# [DATA FOR REVIEW]
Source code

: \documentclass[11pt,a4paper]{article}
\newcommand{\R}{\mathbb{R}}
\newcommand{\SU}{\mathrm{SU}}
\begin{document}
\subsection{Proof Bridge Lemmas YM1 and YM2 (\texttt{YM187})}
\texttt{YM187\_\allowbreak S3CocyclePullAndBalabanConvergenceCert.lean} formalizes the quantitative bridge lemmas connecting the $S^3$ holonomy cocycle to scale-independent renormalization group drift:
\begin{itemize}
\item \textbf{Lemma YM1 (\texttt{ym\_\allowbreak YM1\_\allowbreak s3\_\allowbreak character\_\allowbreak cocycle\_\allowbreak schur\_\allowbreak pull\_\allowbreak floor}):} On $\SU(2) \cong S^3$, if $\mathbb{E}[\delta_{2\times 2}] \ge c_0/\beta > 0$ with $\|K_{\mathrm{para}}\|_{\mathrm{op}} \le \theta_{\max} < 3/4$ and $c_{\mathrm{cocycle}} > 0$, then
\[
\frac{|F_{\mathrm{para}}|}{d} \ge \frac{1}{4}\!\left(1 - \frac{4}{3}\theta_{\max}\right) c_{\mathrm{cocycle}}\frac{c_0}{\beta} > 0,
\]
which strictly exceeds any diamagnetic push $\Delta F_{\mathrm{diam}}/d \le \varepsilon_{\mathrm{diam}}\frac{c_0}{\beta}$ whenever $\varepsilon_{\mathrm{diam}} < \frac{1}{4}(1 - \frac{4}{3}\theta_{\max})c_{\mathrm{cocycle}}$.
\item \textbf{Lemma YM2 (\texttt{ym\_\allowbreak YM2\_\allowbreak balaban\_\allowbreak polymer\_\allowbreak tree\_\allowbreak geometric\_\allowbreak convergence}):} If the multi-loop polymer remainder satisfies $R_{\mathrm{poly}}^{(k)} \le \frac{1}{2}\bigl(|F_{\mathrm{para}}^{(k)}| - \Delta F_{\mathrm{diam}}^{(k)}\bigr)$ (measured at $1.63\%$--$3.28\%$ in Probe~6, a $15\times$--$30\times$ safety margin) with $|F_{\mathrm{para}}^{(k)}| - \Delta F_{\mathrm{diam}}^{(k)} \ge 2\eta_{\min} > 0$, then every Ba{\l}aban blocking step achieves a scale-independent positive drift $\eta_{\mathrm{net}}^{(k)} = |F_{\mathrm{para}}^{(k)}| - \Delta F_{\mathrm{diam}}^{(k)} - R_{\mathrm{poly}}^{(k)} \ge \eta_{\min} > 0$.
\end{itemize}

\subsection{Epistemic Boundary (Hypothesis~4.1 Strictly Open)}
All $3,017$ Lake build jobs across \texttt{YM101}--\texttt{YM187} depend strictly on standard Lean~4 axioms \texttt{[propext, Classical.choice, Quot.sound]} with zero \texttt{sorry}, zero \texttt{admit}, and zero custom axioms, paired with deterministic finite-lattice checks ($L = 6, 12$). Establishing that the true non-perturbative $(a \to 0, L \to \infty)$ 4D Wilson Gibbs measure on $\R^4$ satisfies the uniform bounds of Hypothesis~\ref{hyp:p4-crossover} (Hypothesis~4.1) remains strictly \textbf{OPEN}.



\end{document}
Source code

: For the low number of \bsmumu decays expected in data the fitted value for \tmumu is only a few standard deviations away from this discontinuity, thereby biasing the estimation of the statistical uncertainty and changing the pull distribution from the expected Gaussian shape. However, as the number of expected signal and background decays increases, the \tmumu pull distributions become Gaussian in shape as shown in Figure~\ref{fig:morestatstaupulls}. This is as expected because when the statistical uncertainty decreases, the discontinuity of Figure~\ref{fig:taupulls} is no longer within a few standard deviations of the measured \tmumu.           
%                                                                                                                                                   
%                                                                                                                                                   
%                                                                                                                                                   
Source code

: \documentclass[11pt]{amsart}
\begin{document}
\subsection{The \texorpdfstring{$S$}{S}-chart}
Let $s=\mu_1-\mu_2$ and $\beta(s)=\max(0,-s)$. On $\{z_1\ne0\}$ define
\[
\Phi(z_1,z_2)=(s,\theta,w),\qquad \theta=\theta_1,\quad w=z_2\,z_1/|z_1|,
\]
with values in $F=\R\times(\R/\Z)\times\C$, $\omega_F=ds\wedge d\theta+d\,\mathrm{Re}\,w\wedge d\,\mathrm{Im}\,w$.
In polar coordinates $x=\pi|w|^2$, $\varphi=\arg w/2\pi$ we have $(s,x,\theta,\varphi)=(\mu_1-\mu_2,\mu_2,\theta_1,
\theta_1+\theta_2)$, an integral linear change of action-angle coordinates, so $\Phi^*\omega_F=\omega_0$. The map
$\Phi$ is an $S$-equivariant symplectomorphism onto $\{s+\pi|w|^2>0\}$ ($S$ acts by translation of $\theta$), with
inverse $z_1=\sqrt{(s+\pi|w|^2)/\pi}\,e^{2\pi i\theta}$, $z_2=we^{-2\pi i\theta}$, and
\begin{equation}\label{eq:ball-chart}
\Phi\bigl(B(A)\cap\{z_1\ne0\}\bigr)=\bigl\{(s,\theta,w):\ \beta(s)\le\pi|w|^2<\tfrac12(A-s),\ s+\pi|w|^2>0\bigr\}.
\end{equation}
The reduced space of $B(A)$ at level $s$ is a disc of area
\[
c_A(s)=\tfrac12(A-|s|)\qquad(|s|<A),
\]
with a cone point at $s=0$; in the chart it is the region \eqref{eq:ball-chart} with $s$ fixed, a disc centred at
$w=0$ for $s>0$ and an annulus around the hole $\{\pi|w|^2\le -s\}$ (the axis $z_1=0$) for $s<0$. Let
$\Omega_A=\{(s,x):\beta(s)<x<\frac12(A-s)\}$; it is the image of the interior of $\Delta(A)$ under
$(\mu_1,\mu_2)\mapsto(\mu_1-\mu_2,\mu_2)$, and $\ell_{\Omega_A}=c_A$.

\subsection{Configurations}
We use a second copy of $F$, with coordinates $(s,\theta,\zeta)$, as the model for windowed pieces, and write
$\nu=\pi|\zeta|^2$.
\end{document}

# [TASK INSTRUCTIONS]
Among the records above, which lines hold the word "ball"? Copy each one.

# [ANSWER FOR THIS EXERCISE]
\begin{equation}\label{eq:ball-chart}
with a cone point at $s=0$; in the chart it is the region \eqref{eq:ball-chart} with $s$ fixed, a disc centred at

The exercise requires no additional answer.